Vamos, então, às responsabilidades de cada um nessa história: As famílias precisam educar seus filhos de que há momentos para usar o celular e momentos para não usar. Mas quem orientou essas famílias? A tecnologia com as notificações e impulsionamentos chegaram a elas sem que tivessem pedido, e tanto adultos quanto idosos, adolescentes e crianças se veem atraídos pelos aplicativos. Não entendem por que estão ansiosos, irritadiços, com menos tempo de qualidade uns com os outros.
Ou seja, não dá para colocar toda a responsabilidade sobre o bom uso dos aplicativos que circulam nos celulares sobre as famílias. E na escola? Mesmo com os celulares guardados, cada vibração que chame a atenção do aluno corta a sua atenção sobre o que está acontecendo na aula. Se um professor proíbe sozinho, ele é chato e antiquado. Se a escola proíbe, está andando para trás. Se o governo proíbe, é radical.
E quando nós vamos ter as atividades significativas e de cunho educativo com tecnologia? Sim, elas podem ocorrer em dispositivos próprios para este fim, com combinados, por exemplo. O fato é que não importa o que um aluno esteja fazendo: se receber uma notificação externa, sua atenção vai, sim, para o espaço.
Bom senso é bom, sempre.
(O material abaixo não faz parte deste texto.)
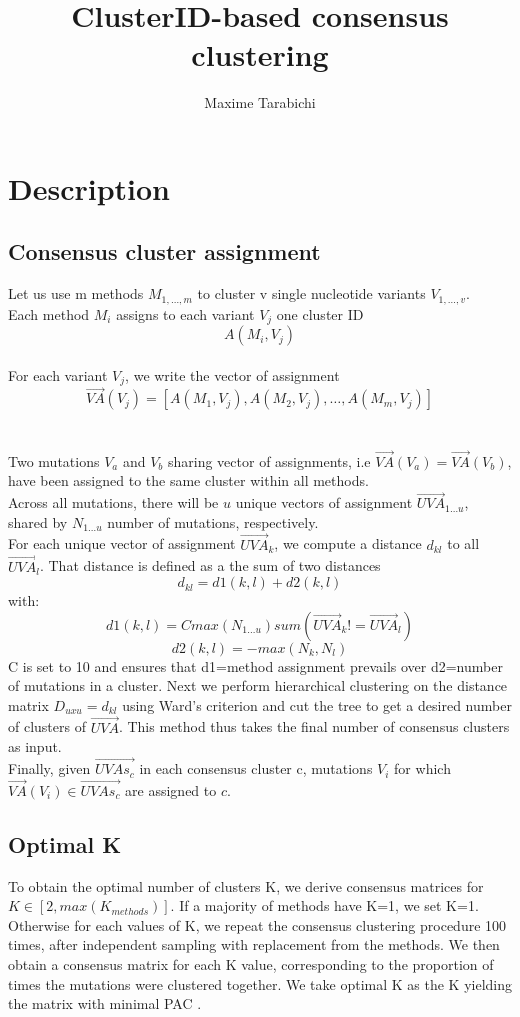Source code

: \documentclass{article}\usepackage[]{graphicx}\usepackage[]{color}
\begin{document}
\title{ClusterID-based consensus clustering}

\author{Maxime Tarabichi}
\maketitle

\section*{Description}
\subsection*{Consensus cluster assignment}
Let us use m methods \(M_{1,\dotsc, m}\) to cluster v single
nucleotide variants
\(V_{1,\dotsc, v}\). \\
Each method \(M_i\) assigns to each variant \(V_j\) one
cluster ID \[A(M_i,V_j)\]\\
For each variant \(V_j\), we write the vector of
assignment\\
\[\vec{VA}(V_j)=[A(M_1,V_j), A(M_2, V_j), \dotsc, A(M_m, V_j)]\] \\ \\
Two mutations \(V_a\) and \(V_b\) sharing vector of assignments, i.e
\(\vec{VA}(V_a)=\vec{VA}(V_b)\), have been assigned to the same cluster within all
methods. \\
Across all mutations, there will be \(u\) unique vectors
of assignment \(\vec{UVA}_{1\dotsc u}\), shared by \(N_{1\dotsc u}\) number of
mutations, respectively. \\
For each unique vector of assignment \(\vec{UVA}_k\), we
compute a distance \(d_{kl}\) to all \(\vec{UVA}_l\).
That distance is defined as a the sum of two distances
\[d_{kl}=d1(k,l)+d2(k,l)\]with:\\
\[d1(k,l)=Cmax(N_{1\dotsc u})sum{(\vec{UVA}_k!=\vec{UVA}_l)}\]
\[d2(k,l)=-max(N_k,N_l)\]
C is set to 10 and ensures that d1=method assignment prevails over
d2=number of mutations in a cluster.
Next we perform hierarchical clustering on the distance matrix
\(D_{uxu}=d_{kl}\) using Ward's criterion and cut the tree to
get a desired number of clusters of \(\vec{UVA}\). This method thus takes
the final number of consensus clusters as input.\\
Finally,  given \(\vec{UVAs_c}\) in each consensus cluster c,
mutations \(V_i\) for which \(\vec{VA}(V_i)\in \vec{UVAs_c}\) are
assigned to \(c\). \\
\subsection*{Optimal K}
To obtain the optimal number of clusters K, we derive consensus matrices for
\(K\in[2,max(K_{methods})]\). If a majority of methods have K=1,
we set K=1. Otherwise for each values of K, we repeat the consensus
clustering procedure 100 times, after independent sampling with
replacement from the methods. We then obtain a consensus matrix for
each K value, corresponding to the proportion of times the mutations were
clustered together. We take optimal K as the K yielding the matrix with
minimal PAC \cite{senbabaoglu_critical_2014}.\\
\end{document}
Fazer os combinados na família e na escola é bom, sempre. Mas não podemos nos iludir que o bom senso vai resolver a situação. Os aplicativos de hoje são como carros sem regras de trânsito e equipamentos de segurança. Além da atenção que eles consomem por que foram programados para isso, permitem que crianças acessem tudo que é proibido na televisão, no cinema, no teatro. O controle do tipo de propaganda permitida ou proibida, de acordo com o meio, horário e classificação etária não existe no mundo dos aplicativos e das redes sociais.
O conteúdo que faz mal para a saúde mental, muitas vezes, nem foi postado para fazer mal, mas simplesmente faz. Uma foto inocente de uma amiga pode gerar mal-estar na outra. E, de que forma, família e professor terão para entender e controlar um tempo recomendável de férias de uma rede social ou de um app para tratar a ansiedade de uma criança?
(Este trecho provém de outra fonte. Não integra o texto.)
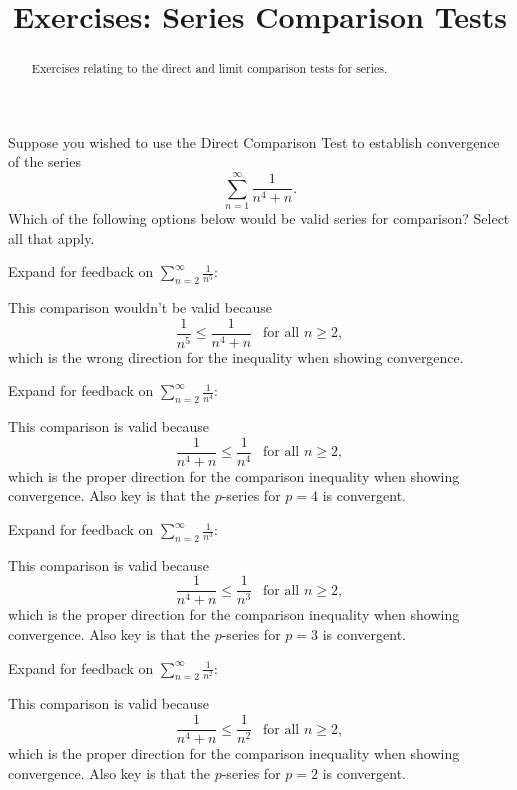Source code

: \documentclass{ximera}
\title{Exercises: Series Comparison Tests}
\begin{document}
\begin{abstract}
Exercises relating to the direct and limit comparison tests for series.
\end{abstract}
\maketitle

\begin{exercise}
Suppose you wished to use the Direct Comparison Test to establish convergence of the series
\[ \sum_{n=1}^\infty \frac{1}{n^4 + n}. \]
Which of the following options below would be valid series for comparison? Select all that apply.
\begin{selectAll}
\end{selectAll}
\begin{feedback}
Expand for feedback on {$\displaystyle \sum_{n=2}^\infty \frac{1}{n^5}$}:
\begin{expandable}
This comparison wouldn't be valid because
\[ \frac{1}{n^5} \leq \frac{1}{n^4+n} \ \ \text{ for all } n \geq 2,\]
which is the wrong direction for the inequality when showing convergence.
\end{expandable}

Expand for feedback on {$\displaystyle \sum_{n=2}^\infty \frac{1}{n^4}$}:
\begin{expandable}
This comparison is valid because
\[ \frac{1}{n^4+n} \leq \frac{1}{n^4}  \ \ \text{ for all } n \geq 2,\]
which is the proper direction for the comparison inequality when showing convergence. Also key is that the $p$-series for $p=4$ is convergent.
\end{expandable}

Expand for feedback on {$\displaystyle \sum_{n=2}^\infty \frac{1}{n^3}$}:
\begin{expandable}
This comparison is valid because
\[ \frac{1}{n^4+n} \leq \frac{1}{n^3}  \ \ \text{ for all } n \geq 2, \]
which is the proper direction for the comparison inequality when showing convergence. Also key is that the $p$-series for $p=3$ is convergent.
\end{expandable}

Expand for feedback on {$\displaystyle \sum_{n=2}^\infty \frac{1}{n^2}$}:
\begin{expandable}
This comparison is valid because
\[ \frac{1}{n^4+n} \leq \frac{1}{n^2}  \ \ \text{ for all } n \geq 2, \]
which is the proper direction for the comparison inequality when showing convergence. Also key is that the $p$-series for $p=2$ is convergent.
\end{expandable}


\end{feedback}
\end{exercise}
\end{document}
O fato é que não vamos conseguir controlar as redes sociais e os aplicativos com as estratégias antigas conhecidas de bom senso e de controle de tempo de uso ou do tipo de conteúdo que se disponibiliza para diferentes públicos. É necessário regular os próprios aplicativos: seus algoritmos, sua forma de impulsionar e notificar, os horários que eles mesmos devem “se colocar em silêncio”, que tenham formas para bloquear quando são consumidos por crianças, e muitas outras questões.
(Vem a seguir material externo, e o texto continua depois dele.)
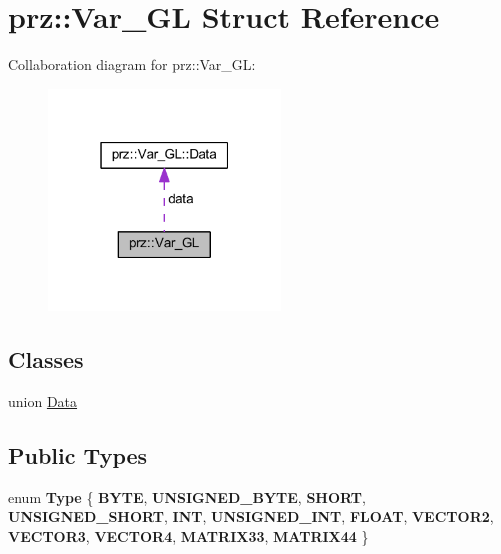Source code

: \hypertarget{structprz_1_1_var___g_l}{}\section{prz\+::Var\+\_\+\+GL Struct Reference}
\label{structprz_1_1_var___g_l}


Collaboration diagram for prz\+::Var\+\_\+\+GL\+:
\nopagebreak
\begin{figure}[H]
\begin{center}
\leavevmode
\includegraphics[width=175pt]{structprz_1_1_var___g_l__coll__graph}
\end{center}
\end{figure}
\subsection*{Classes}
\begin{DoxyCompactItemize}
\item 
union \mbox{\hyperlink{unionprz_1_1_var___g_l_1_1_data}{Data}}
\end{DoxyCompactItemize}
\subsection*{Public Types}
\begin{DoxyCompactItemize}
\item 
\mbox{\label{structprz_1_1_var___g_l_abb9265cd95013196bcb323b41b67d770}} 
enum {\bfseries Type} \{ \newline
{\bfseries B\+Y\+TE}, 
{\bfseries U\+N\+S\+I\+G\+N\+E\+D\+\_\+\+B\+Y\+TE}, 
{\bfseries S\+H\+O\+RT}, 
{\bfseries U\+N\+S\+I\+G\+N\+E\+D\+\_\+\+S\+H\+O\+RT}, 
\newline
{\bfseries I\+NT}, 
{\bfseries U\+N\+S\+I\+G\+N\+E\+D\+\_\+\+I\+NT}, 
{\bfseries F\+L\+O\+AT}, 
{\bfseries V\+E\+C\+T\+O\+R2}, 
\newline
{\bfseries V\+E\+C\+T\+O\+R3}, 
{\bfseries V\+E\+C\+T\+O\+R4}, 
{\bfseries M\+A\+T\+R\+I\+X33}, 
{\bfseries M\+A\+T\+R\+I\+X44}
 \}
\end{DoxyCompactItemize}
E isso não será feito pelas famílias, professores, nem pelo governo que proíbe, mas sim, pelo governo que regula. Assim como os carros, os indivíduos só conseguem usar o cinto de segurança, não dirigir — se tiver bebido — ou não usar um carro — se não tiver habilitação —, porque são regidos por regras previstas em lei. Para que cintos de segurança retráteis e airbags aparecessem em todos os carros, antes foram criadas regulações legais. E isso se aplica até aos semáforos, foram instalados mas para que fossem respeitados, foi necessária a legislação.
Não vamos confiar somente no bom senso para usar as novas tecnologias com segurança. Isso é covardia com o cidadão. Precisamos de leis que gerem segurança dos algoritmos. E para criar uma sociedade que exija isso dos seus legisladores, é preciso, sim, e também ensinar como essas tecnologias funcionam na escola!
*Betina von Staa é educadora, doutora em linguística aplicada, mestra em análise do discurso e fundadora da BvStaa, consultoria para o desenvolvimento de aprendizagem híbrida e digital.